CONSTRAINTS.md — Code Quality Standards and Patterns

Commit gate

Every commit passes through bash scripts/safe-commit.sh "message" which runs: ruff lint → ruff format → mypy → pytest (unit + bdd + contract) → architecture fitness functions (F1–F6, F8, F10–F13) → detect-secrets → confidential check. Loop on failures until green.

The fitness functions are mechanical, blocking checks that encode rejected patterns and lazy-workaround bypasses: forbidden monkeypatching (F1, F2), un-rationaled suppressions (F3 — covers # noqa / # NOSONAR / # pragma: no cover / # type: ignore / # nosec), env-var smuggling (F4), internal-name imports (F5), test-only kwargs (F6), unmarked tests (F8), un-rationaled CI silencers (F10), un-rationaled test skips (F11), BDD scenarios with no happy path (F12), and BDD scenarios that leak implementation symbols (F13).
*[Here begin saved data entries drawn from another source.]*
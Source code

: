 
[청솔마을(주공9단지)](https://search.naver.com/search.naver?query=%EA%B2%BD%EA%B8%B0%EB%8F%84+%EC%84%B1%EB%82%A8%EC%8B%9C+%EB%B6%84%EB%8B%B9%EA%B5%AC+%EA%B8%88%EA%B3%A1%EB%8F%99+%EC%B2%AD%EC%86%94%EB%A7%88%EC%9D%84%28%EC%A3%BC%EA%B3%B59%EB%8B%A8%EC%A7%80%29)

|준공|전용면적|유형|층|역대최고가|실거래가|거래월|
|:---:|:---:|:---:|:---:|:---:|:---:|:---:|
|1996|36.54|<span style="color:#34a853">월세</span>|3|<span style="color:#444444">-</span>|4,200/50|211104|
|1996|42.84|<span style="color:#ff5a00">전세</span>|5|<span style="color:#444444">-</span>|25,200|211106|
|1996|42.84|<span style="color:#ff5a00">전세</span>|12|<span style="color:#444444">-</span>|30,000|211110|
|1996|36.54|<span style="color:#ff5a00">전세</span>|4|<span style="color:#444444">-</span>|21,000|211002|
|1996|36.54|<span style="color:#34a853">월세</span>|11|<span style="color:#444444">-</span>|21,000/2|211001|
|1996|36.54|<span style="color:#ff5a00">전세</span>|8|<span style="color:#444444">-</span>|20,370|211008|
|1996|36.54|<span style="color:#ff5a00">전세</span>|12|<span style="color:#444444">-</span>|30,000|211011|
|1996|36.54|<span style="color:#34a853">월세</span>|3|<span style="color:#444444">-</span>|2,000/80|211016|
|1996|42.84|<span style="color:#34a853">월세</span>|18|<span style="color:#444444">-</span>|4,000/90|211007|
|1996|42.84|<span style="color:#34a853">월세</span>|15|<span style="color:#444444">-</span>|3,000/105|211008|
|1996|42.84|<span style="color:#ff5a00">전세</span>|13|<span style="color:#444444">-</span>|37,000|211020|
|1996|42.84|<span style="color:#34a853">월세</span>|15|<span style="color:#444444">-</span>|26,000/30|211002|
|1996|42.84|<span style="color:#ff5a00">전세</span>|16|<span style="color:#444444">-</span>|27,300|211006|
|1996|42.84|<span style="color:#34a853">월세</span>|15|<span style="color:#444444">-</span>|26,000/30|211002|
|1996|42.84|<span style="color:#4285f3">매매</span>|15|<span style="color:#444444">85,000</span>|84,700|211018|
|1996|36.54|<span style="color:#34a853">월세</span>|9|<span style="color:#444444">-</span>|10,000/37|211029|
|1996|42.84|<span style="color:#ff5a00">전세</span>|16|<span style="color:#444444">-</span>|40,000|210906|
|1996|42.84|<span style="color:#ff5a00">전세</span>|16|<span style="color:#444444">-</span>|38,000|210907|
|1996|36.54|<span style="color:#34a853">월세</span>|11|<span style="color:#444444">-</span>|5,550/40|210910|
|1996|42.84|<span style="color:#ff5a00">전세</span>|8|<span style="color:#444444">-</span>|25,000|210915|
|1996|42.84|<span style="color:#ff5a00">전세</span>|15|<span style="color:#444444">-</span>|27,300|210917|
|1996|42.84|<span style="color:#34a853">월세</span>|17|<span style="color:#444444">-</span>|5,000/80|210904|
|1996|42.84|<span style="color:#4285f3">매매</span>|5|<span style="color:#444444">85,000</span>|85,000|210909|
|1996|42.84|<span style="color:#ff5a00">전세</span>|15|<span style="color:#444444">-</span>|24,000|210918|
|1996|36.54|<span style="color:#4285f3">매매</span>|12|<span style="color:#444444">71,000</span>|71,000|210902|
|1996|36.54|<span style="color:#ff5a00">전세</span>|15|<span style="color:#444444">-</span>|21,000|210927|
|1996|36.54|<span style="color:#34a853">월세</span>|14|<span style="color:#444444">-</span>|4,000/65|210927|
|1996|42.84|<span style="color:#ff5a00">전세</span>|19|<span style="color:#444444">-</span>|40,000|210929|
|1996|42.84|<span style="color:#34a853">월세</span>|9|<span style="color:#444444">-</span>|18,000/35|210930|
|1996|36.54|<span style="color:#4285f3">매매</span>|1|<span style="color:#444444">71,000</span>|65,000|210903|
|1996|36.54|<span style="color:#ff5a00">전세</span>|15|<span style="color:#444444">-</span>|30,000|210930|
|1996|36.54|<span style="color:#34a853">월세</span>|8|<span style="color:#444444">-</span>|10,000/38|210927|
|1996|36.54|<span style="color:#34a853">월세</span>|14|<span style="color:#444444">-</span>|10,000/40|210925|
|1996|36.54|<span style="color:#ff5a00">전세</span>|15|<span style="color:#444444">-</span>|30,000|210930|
Pre-existing violations are grandfathered in .architecture/baseline/, so passing locally requires that the changeset introduces no new violations.

F7 (per-file unit coverage floor) and F9 (union coverage floor) run in CI only because they need the test runtime — F7 in Stage 2 and F9 in Stage 5 (after both unit and integration suites finish so their coverage data can be combined). See docs/architecture/fitness-functions.md for the full rule set, why each rule exists, and how to fix violations.

Architecture patterns

When you need to call an external service

Use: Protocol + Adapter pattern. Define the interface in kairix/core/protocols.py, implement the adapter in the relevant module, test with a fake from tests/fakes.py.

# Protocol (kairix/core/protocols.py)
class EmbeddingService(Protocol):
    def embed(self, text: str) -> list[float]: ...

# Adapter (kairix/core/search/backends.py)
class AzureEmbeddingService:
    def embed(self, text: str) -> list[float]:
        from kairix._azure import embed_text
        return embed_text(text)

# Test (tests/)
pipeline = SearchPipeline(embedding=FakeEmbeddingService(vector=[0.1] * 1536))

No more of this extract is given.